The same kinds of error--excuses and evasions and out-and-out
apologia for political structures, practices or movements
no socialist should have a word to say for--are still
with us. They afflict many even without any trace of a
Stalinist past or a Stalinist political formation.
I
obviously don't have the time or space here to rehearse
all of the relevant arguments. I will confine myself to
sketching some important features of the broad picture
as I see it.
On
Sept. 11, 2001, there was, in the U.S., a massacre of
innocents. There's no other acceptable way of putting
this: some 3,000 people (and, as anyone can figure, it
could have been many more) struck down by an act of mass
murder without any possible justification, an act of gross
moral criminality. What was the left's response? In fact,
this goes well beyond the left if what is meant by that
is people and organizations of socialist persuasion. It
included a wide sector of liberal opinion as well. Still,
I shall just speak here, for short, of the left. The response
on the part of much of it was excuse and apologia.
At
best you might get some lip service paid to the events
of September 11 having been, well, you know, unfortunate--the
preliminary "yes" before the soon-to-follow
"but" (or, as Christopher Hitchens has called
it, "throat clearing"). And then you'd get all
the stuff about root causes, deep grievances, the role
of U.S. foreign policy in creating these; and a subtext,
or indeed text, whose meaning was America's comeuppance.
This was not a discourse worthy of a democratically committed
or principled left, and the would-be defense of it by
its proponents, that they were merely trying to explain
and not to excuse what happened, was itself a pathetic
excuse. If any of the root-cause and grievance themes
truly had been able to account for what happened on September
11, you'd have a hard time understanding why, say, the
Chileans after that earlier September 11 (I mean of 1973),
or other movements fighting against oppression and injustice,
have not resorted to the random mass murder of civilians.
Why
this miserable response? In a nutshell, it was a displacement
of the left's most fundamental values by a misguided strategic
choice, namely, opposition to the U.S., come what may.

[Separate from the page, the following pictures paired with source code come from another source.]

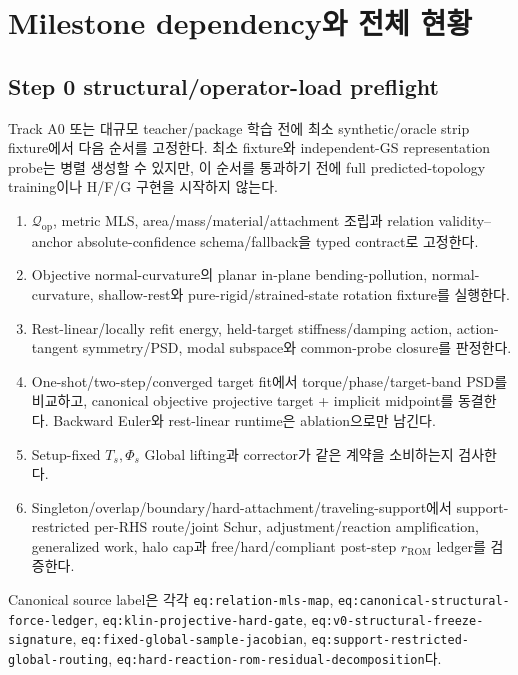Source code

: \documentclass[10pt,a4paper]{article}
\newcommand{\code}[1]{\texttt{#1}}
\begin{document}
\section{Milestone dependency와 전체 현황}

\subsection{Step 0 structural/operator-load preflight}

Track A0 또는 대규모 teacher/package 학습 전에 최소 synthetic/oracle strip fixture에서
다음 순서를 고정한다. 최소 fixture와 independent-GS representation probe는 병렬 생성할 수 있지만,
이 순서를 통과하기 전에 full predicted-topology training이나 H/F/G 구현을 시작하지 않는다.

\begin{enumerate}
  \item \(\mathcal Q_{\mathrm{op}}\), metric MLS, area/mass/material/attachment 조립과
  relation validity--anchor absolute-confidence schema/fallback을 typed contract로 고정한다.
  \item Objective normal-curvature의 planar in-plane bending-pollution,
  normal-curvature, shallow-rest와 pure-rigid/strained-state rotation fixture를 실행한다.
  \item Rest-linear/locally refit energy, held-target stiffness/damping action,
  action-tangent symmetry/PSD, modal subspace와 common-probe closure를 판정한다.
  \item One-shot/two-step/converged target fit에서 torque/phase/target-band PSD를 비교하고,
  canonical objective projective target + implicit midpoint를 동결한다.
  Backward Euler와 rest-linear runtime은 ablation으로만 남긴다.
  \item Setup-fixed \(T_s,\Phi_s\) Global lifting과 corrector가 같은 계약을 소비하는지 검사한다.
  \item Singleton/overlap/boundary/hard-attachment/traveling-support에서
  support-restricted per-RHS route/joint Schur, adjustment/reaction amplification,
  generalized work, halo cap과 free/hard/compliant post-step \(r_{\mathrm{ROM}}\) ledger를 검증한다.
\end{enumerate}

Canonical source label은 각각
\code{eq:relation-mls-map}, \code{eq:canonical-structural-force-ledger},
\code{eq:klin-projective-hard-gate}, \code{eq:v0-structural-freeze-signature},
\code{eq:fixed-global-sample-jacobian}, \code{eq:support-restricted-global-routing},
\code{eq:hard-reaction-rom-residual-decomposition}다.
\end{document}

This dictated the apologetic mumbling about the mass murder
of U.S. citizens, and it dictated that the U.S. must be
opposed in what it was about to do in hitting back at
al Qaeda and its Taliban hosts in Afghanistan.
Something
similar has now been repeated over the war in Iraq. I
could just about have "got inside" the view--though
it wasn't my view--that the war to remove Saddam Hussein's
regime should not be supported. Neither Washington nor
Baghdad--maybe. But opposition to the war--the marching,
the petition-signing, the oh-so-knowing derision of George
W. Bush, and so forth--meant one thing very clearly. Had
this campaign succeeded in its goal and actually prevented
the war it was opposed to, the life of the Baathist regime
would have been prolonged, with all that that entailed:
years more (how many years more?) of the rape rooms, the
torture chambers, the children's jails and the mass graves
recently uncovered.
This
was the result that hundreds of thousands of people marched
to secure. Well, speaking for myself, comrades, there
I draw the line. Not one step.
Let
me now focus on the question of humanitarian intervention.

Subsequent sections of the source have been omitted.